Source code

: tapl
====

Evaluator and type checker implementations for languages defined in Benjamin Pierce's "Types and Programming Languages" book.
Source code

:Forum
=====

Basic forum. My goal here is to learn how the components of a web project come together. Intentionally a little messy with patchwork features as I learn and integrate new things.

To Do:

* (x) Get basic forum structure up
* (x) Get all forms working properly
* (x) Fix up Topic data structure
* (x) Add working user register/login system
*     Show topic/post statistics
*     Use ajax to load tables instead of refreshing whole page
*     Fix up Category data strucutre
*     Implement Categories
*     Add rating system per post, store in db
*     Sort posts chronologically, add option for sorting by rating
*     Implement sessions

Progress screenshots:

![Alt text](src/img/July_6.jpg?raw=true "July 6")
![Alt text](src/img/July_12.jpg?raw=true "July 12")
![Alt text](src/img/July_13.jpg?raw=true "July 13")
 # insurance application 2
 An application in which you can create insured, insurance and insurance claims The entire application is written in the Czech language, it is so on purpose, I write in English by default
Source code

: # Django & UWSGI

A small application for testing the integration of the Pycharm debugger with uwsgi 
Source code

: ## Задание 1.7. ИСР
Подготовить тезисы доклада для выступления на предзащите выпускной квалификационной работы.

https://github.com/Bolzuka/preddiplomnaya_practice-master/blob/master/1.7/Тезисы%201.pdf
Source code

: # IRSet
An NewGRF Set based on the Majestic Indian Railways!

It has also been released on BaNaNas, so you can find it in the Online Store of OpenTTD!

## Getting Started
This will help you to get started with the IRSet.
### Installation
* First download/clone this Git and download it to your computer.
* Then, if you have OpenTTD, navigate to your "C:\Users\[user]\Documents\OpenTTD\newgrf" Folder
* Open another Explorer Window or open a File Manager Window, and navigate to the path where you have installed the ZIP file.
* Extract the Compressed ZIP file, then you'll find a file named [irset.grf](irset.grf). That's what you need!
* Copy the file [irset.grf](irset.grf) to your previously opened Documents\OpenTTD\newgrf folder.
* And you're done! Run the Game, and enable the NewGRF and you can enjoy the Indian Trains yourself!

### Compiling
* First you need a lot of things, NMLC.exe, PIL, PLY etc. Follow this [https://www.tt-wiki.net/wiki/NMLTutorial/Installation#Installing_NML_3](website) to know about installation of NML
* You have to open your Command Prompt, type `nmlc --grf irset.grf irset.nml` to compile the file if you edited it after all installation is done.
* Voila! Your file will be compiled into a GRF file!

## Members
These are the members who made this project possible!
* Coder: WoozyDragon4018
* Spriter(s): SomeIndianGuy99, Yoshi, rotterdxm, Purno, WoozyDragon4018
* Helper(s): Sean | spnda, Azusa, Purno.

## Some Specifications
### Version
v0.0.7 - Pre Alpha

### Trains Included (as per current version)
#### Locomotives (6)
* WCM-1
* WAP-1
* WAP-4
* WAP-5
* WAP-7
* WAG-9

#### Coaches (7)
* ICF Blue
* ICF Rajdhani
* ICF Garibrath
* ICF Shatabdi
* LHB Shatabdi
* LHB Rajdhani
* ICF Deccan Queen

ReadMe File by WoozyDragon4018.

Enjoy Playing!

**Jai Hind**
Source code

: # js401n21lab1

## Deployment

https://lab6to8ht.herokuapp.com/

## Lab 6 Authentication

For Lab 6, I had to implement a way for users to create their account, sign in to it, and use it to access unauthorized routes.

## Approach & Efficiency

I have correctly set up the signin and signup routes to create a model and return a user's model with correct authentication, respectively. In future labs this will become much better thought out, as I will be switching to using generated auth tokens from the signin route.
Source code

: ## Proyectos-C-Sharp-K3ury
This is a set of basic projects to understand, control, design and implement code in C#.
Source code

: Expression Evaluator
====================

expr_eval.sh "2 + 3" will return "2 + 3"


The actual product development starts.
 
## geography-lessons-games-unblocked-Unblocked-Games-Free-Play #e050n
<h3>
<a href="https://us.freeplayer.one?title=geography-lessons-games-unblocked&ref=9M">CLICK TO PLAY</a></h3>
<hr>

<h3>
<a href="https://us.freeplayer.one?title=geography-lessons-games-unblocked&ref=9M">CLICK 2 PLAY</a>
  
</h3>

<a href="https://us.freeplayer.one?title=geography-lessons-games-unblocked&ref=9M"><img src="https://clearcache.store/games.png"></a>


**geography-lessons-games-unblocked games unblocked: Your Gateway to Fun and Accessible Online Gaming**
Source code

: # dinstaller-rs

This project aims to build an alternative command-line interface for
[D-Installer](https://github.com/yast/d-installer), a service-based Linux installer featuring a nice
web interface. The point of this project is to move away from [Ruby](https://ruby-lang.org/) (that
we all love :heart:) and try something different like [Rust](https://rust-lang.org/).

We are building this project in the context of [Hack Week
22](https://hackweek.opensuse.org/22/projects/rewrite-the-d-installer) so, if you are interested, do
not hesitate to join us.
______________________________
→ What you should do:
All of the entries are to be set down again without alteration.

→ Written response:
Source code

: tapl
====

Evaluator and type checker implementations for languages defined in Benjamin Pierce's "Types and Programming Languages" book.
Source code

:Forum
=====

Basic forum. My goal here is to learn how the components of a web project come together. Intentionally a little messy with patchwork features as I learn and integrate new things.

To Do:

* (x) Get basic forum structure up
* (x) Get all forms working properly
* (x) Fix up Topic data structure
* (x) Add working user register/login system
*     Show topic/post statistics
*     Use ajax to load tables instead of refreshing whole page
*     Fix up Category data strucutre
*     Implement Categories
*     Add rating system per post, store in db
*     Sort posts chronologically, add option for sorting by rating
*     Implement sessions

Progress screenshots:

![Alt text](src/img/July_6.jpg?raw=true "July 6")
![Alt text](src/img/July_12.jpg?raw=true "July 12")
![Alt text](src/img/July_13.jpg?raw=true "July 13")
 # insurance application 2
 An application in which you can create insured, insurance and insurance claims The entire application is written in the Czech language, it is so on purpose, I write in English by default
Source code

: # Django & UWSGI

A small application for testing the integration of the Pycharm debugger with uwsgi 
Source code

: ## Задание 1.7. ИСР
Подготовить тезисы доклада для выступления на предзащите выпускной квалификационной работы.

https://github.com/Bolzuka/preddiplomnaya_practice-master/blob/master/1.7/Тезисы%201.pdf
Source code

: # IRSet
An NewGRF Set based on the Majestic Indian Railways!

It has also been released on BaNaNas, so you can find it in the Online Store of OpenTTD!

## Getting Started
This will help you to get started with the IRSet.
### Installation
* First download/clone this Git and download it to your computer.
* Then, if you have OpenTTD, navigate to your "C:\Users\[user]\Documents\OpenTTD\newgrf" Folder
* Open another Explorer Window or open a File Manager Window, and navigate to the path where you have installed the ZIP file.
* Extract the Compressed ZIP file, then you'll find a file named [irset.grf](irset.grf). That's what you need!
* Copy the file [irset.grf](irset.grf) to your previously opened Documents\OpenTTD\newgrf folder.
* And you're done! Run the Game, and enable the NewGRF and you can enjoy the Indian Trains yourself!

### Compiling
* First you need a lot of things, NMLC.exe, PIL, PLY etc. Follow this [https://www.tt-wiki.net/wiki/NMLTutorial/Installation#Installing_NML_3](website) to know about installation of NML
* You have to open your Command Prompt, type `nmlc --grf irset.grf irset.nml` to compile the file if you edited it after all installation is done.
* Voila! Your file will be compiled into a GRF file!

## Members
These are the members who made this project possible!
* Coder: WoozyDragon4018
* Spriter(s): SomeIndianGuy99, Yoshi, rotterdxm, Purno, WoozyDragon4018
* Helper(s): Sean | spnda, Azusa, Purno.

## Some Specifications
### Version
v0.0.7 - Pre Alpha

### Trains Included (as per current version)
#### Locomotives (6)
* WCM-1
* WAP-1
* WAP-4
* WAP-5
* WAP-7
* WAG-9

#### Coaches (7)
* ICF Blue
* ICF Rajdhani
* ICF Garibrath
* ICF Shatabdi
* LHB Shatabdi
* LHB Rajdhani
* ICF Deccan Queen

ReadMe File by WoozyDragon4018.

Enjoy Playing!

**Jai Hind**
Source code

: # js401n21lab1

## Deployment

https://lab6to8ht.herokuapp.com/

## Lab 6 Authentication

For Lab 6, I had to implement a way for users to create their account, sign in to it, and use it to access unauthorized routes.

## Approach & Efficiency

I have correctly set up the signin and signup routes to create a model and return a user's model with correct authentication, respectively. In future labs this will become much better thought out, as I will be switching to using generated auth tokens from the signin route.
Source code

: ## Proyectos-C-Sharp-K3ury
This is a set of basic projects to understand, control, design and implement code in C#.
Source code

: Expression Evaluator
====================

expr_eval.sh "2 + 3" will return "2 + 3"


The actual product development starts.
 
## geography-lessons-games-unblocked-Unblocked-Games-Free-Play #e050n
<h3>
<a href="https://us.freeplayer.one?title=geography-lessons-games-unblocked&ref=9M">CLICK TO PLAY</a></h3>
<hr>

<h3>
<a href="https://us.freeplayer.one?title=geography-lessons-games-unblocked&ref=9M">CLICK 2 PLAY</a>
  
</h3>

<a href="https://us.freeplayer.one?title=geography-lessons-games-unblocked&ref=9M"><img src="https://clearcache.store/games.png"></a>


**geography-lessons-games-unblocked games unblocked: Your Gateway to Fun and Accessible Online Gaming**
Source code

: # dinstaller-rs

This project aims to build an alternative command-line interface for
[D-Installer](https://github.com/yast/d-installer), a service-based Linux installer featuring a nice
web interface. The point of this project is to move away from [Ruby](https://ruby-lang.org/) (that
we all love :heart:) and try something different like [Rust](https://rust-lang.org/).

We are building this project in the context of [Hack Week
22](https://hackweek.opensuse.org/22/projects/rewrite-the-d-installer) so, if you are interested, do
not hesitate to join us.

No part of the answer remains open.